Deflation at the producer level suggests that Italian consumer price inflation could continue to ease, although the recent run-up in crude oil prices could complicate the fight against inflation in the Eurozone and elsewhere.
Italian inflation, as measured by the Eurozone's harmonised index of consumer prices, fell to an annual rate of 5.5 percent in August from 6.3 percent in July. With Italy suffering from slowing growth confidence indicators released earlier on Thursday all fell short of expectations Italian ministers have been highly critical of the European Central Bank's tightening programme.
A flash estimate of European consumer price inflation for September is due on Friday.
Definition
Description
Because the index of producer prices measures price changes at an early stage in the economic process, it can serve as an indicator of future inflation trends. The producer price index and its sub-indexes are often used in business contracts for the adjustment of recurring payments. They also are used to deflate other values of economic statistics like the production index. It should be noted that the PPI excludes construction.
The PPI provides a key measure of inflation alongside the consumer price indexes and GDP deflators. The output price indexes measure change in manufacturer' goods prices produced and often are referred to as factory gate prices. Input prices are not limited to just those materials used in the final product, but also include what is required by the company in its normal day-to-day operations.

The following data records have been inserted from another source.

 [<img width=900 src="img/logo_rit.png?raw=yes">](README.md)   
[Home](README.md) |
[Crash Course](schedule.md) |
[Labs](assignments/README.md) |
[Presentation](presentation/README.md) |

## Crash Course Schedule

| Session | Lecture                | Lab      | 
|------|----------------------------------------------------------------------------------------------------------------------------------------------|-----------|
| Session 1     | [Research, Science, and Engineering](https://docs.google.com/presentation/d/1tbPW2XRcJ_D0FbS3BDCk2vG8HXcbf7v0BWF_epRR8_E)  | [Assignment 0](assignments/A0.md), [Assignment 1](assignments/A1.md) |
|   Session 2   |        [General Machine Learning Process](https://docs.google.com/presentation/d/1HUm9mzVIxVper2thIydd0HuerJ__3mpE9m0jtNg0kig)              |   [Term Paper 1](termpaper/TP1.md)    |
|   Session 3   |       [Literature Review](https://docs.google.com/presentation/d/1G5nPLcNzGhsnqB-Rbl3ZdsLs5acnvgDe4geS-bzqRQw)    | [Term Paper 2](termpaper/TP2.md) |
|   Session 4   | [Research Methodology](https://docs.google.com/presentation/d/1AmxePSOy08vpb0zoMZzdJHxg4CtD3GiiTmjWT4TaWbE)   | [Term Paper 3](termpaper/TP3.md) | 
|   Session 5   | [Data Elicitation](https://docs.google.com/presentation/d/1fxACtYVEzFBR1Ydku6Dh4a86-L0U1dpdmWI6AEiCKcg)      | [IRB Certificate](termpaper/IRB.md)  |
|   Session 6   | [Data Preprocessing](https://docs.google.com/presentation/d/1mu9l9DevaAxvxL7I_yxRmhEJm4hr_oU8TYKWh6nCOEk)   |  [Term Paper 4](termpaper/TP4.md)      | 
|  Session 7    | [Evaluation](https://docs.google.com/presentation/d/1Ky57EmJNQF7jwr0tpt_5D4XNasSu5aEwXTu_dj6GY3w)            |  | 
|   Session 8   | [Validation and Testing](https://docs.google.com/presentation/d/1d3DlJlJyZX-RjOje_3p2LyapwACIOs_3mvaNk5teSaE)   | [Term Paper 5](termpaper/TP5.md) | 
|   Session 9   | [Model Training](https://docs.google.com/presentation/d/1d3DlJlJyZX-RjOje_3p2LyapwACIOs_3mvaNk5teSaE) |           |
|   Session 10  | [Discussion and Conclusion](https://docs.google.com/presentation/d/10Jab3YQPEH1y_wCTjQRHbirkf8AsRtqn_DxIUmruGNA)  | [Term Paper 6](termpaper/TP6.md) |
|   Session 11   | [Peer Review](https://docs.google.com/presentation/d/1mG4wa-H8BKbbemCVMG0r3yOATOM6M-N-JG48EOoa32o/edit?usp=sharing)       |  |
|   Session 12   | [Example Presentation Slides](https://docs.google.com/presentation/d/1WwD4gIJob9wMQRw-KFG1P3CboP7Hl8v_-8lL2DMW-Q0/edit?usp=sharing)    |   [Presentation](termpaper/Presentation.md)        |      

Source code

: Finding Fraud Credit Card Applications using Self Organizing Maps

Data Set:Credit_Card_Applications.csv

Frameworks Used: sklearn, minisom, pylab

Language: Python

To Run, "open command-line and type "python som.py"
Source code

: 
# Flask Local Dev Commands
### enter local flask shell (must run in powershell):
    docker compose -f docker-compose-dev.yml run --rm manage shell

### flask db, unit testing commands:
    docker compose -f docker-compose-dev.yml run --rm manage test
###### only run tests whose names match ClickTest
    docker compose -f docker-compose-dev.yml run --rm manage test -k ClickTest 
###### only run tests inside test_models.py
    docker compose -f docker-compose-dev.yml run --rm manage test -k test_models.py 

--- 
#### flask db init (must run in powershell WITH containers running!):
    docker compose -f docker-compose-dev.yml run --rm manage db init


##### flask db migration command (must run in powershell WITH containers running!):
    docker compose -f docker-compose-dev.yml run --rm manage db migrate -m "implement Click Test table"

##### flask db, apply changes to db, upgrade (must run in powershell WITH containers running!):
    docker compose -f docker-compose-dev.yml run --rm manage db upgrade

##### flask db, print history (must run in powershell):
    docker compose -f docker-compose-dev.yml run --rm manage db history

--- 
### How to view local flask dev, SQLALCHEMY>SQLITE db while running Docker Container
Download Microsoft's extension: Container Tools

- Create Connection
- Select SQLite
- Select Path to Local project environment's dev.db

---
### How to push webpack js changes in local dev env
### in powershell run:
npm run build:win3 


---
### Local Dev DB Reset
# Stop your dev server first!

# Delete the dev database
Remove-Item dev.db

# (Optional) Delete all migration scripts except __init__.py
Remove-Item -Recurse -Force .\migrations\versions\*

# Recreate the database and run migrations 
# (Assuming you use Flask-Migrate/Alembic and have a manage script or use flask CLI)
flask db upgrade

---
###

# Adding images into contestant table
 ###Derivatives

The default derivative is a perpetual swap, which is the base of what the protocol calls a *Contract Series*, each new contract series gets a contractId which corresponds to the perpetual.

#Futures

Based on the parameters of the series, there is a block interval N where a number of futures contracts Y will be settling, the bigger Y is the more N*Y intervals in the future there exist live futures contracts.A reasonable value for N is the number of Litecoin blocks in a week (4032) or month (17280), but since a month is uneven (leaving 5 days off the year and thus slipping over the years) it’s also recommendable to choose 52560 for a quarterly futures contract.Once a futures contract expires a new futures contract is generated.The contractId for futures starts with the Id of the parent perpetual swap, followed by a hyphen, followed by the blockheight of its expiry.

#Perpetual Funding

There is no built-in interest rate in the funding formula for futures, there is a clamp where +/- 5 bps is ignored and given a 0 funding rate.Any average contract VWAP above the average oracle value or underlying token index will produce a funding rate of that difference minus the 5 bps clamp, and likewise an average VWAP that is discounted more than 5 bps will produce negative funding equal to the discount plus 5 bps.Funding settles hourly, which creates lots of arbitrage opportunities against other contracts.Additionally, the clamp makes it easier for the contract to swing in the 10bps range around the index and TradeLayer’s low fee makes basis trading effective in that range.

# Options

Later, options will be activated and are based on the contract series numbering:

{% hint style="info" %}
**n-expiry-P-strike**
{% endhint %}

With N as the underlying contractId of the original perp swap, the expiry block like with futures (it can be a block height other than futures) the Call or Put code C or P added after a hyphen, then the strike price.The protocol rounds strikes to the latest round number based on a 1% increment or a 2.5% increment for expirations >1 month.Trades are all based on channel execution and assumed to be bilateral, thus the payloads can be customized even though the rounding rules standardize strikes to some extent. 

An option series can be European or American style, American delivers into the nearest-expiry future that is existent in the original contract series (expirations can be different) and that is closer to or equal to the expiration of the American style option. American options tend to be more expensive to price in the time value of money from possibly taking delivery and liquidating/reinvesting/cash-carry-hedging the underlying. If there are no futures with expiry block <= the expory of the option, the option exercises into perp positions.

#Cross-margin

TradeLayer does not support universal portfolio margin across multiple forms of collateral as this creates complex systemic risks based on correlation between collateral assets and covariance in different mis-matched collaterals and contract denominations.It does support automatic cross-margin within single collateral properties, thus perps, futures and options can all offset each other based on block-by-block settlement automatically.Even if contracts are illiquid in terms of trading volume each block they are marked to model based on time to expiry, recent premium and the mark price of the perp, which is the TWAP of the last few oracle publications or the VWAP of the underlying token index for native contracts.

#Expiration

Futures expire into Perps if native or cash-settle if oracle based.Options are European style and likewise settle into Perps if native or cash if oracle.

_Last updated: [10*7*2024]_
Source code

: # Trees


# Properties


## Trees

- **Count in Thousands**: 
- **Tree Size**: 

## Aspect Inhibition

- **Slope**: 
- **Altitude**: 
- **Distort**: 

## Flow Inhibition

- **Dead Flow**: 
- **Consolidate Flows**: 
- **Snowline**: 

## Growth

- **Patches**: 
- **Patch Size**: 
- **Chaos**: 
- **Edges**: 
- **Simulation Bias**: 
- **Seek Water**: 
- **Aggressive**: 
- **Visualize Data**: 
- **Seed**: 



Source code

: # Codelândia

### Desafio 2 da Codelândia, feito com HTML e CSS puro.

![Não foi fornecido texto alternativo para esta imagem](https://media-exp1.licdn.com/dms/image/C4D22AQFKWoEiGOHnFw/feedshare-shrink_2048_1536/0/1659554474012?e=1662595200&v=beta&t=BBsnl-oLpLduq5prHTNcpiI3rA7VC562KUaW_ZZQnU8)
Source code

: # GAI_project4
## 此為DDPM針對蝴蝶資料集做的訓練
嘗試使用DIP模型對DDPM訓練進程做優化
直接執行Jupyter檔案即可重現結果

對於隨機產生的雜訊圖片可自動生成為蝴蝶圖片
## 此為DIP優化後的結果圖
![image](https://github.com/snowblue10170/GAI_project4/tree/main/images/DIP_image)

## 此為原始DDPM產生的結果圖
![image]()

The PPI is considered a precursor of both consumer price inflation and profits. If the prices paid to manufacturers increase, businesses are faced with either charging higher prices or they taking a cut in profits. The ability to pass along price increases depends on the strength and competitiveness of the marketplace.
The bond market rallies when the PPI decreases or posts only small increases, but bond prices fall when the PPI posts larger-than-expected gains. The equity market rallies with the bond market because low inflation promises low interest rates and is good for profits.